彼女は、我々のインタビューに、少しだけ考えて言った。
「やっぱり、勘でしょうね」―― 彼女とは、緒方貞子さん。
1991年、女性として世界初の国連難民高等弁務官となり、10年にわたって類い稀なるリーダーシップを発揮、難民支援の歴史を次々と変えた日本人である。先の答えは、「判断の基準として最も大切にしていたのは何ですか?」という質問に対するものだった。
緒方さんが言う”勘”とは、もちろん、思いつきということではない。経験に裏打ちされた決断を意味するのだ。その経験を確かなものにするため、緒方さんは、「現場主義」を徹底して貫いた。
そしてリーダーの判断について問うインタビューでは、次のようにも言い切った。「決めなくてはならないのは私だから。だって、聞く人はいないのです。そのためにいるのですもの、私。トップというのはそのためにいるのです」。
その緒方さんを一言で評する言葉を世界中から集まった部下たちに尋ねると、奇しくも多くの人が同じ回答を寄せた。それは、「思いやりの深さ」という言葉だった。
自らが広い視野に立って決断する
ここ数年、私はNHKスペシャルなどの番組制作を通じ、ミネタさんや緒方さんなど世界的に活躍したリーダーと向き合う機会を数多く得ている。時に、日本の政治家や企業のトップにリーダーシップの欠如が指摘される中、大きな示唆がそこにある、と感じ、視聴者の皆さんに番組をお届けしてきた。

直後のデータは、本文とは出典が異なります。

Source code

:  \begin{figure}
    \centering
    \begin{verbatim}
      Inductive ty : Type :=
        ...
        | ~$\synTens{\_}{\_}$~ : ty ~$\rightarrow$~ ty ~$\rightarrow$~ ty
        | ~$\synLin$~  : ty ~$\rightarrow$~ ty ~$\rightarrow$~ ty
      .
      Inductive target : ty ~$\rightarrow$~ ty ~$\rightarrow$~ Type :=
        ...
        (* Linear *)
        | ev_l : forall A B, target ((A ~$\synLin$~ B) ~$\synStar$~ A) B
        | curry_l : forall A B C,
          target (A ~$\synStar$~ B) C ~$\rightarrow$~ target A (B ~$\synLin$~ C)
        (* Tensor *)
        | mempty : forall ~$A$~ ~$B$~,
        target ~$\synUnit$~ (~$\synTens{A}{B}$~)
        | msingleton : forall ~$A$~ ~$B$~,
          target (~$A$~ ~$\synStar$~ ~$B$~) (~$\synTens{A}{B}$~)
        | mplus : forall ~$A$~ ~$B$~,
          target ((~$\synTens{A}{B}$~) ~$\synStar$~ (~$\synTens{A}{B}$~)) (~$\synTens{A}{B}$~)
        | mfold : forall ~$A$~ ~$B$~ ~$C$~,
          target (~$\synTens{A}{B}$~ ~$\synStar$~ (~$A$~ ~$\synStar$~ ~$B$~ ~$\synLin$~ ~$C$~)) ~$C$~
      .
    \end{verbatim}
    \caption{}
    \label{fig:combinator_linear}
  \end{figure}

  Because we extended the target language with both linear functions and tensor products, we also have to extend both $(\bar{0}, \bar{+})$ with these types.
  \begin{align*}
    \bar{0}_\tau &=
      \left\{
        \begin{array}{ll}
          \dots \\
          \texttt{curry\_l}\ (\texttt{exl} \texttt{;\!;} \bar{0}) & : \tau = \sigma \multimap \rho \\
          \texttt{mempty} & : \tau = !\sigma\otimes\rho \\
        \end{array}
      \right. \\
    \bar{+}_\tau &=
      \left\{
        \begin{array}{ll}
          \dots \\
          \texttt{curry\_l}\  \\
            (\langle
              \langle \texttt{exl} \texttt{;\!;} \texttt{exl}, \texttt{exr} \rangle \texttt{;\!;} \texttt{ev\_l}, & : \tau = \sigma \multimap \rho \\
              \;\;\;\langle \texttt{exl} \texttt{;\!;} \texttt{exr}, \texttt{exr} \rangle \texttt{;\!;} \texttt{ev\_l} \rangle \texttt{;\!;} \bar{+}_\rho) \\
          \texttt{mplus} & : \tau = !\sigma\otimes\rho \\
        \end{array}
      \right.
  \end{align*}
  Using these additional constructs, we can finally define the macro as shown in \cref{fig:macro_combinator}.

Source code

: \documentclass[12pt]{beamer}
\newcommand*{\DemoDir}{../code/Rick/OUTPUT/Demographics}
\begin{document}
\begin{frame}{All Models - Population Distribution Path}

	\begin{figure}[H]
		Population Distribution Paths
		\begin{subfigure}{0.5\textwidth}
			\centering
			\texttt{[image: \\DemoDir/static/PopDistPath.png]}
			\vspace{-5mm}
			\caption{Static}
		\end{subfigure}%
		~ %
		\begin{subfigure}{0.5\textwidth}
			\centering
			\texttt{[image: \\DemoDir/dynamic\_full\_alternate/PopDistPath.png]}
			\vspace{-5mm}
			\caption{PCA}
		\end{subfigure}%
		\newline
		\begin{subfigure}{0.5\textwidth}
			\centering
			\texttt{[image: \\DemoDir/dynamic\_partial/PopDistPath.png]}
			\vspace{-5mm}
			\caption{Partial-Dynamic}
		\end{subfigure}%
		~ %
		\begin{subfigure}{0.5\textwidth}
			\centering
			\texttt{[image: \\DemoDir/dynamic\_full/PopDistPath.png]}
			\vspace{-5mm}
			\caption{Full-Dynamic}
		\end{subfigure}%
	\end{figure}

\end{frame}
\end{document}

私自身も、番組制作では数多くの出演者やスタッフを率いるリーダー=監督である。では、どこまで自分の中でリーダーの条件を具現化できているのかと問われれば…。熱い思いをストレートに伝え相手の五感に響かせること、特に若いスタッフに対しては精神論や観念的な話に終始しないこと、そして多くの仲間の意見を十分に聞いた上で自らが広い視野に立って決断すること…、そんなことが、大きな番組になればなるほど、さらに一流の人と付き合えば付き合うほど重要だということは確信するようになっている。
しかし、私も今年で53歳、オバマ大統領より1カ月ほど早く生まれているのだが…、まだまだ修業が必要だと実感する毎日である。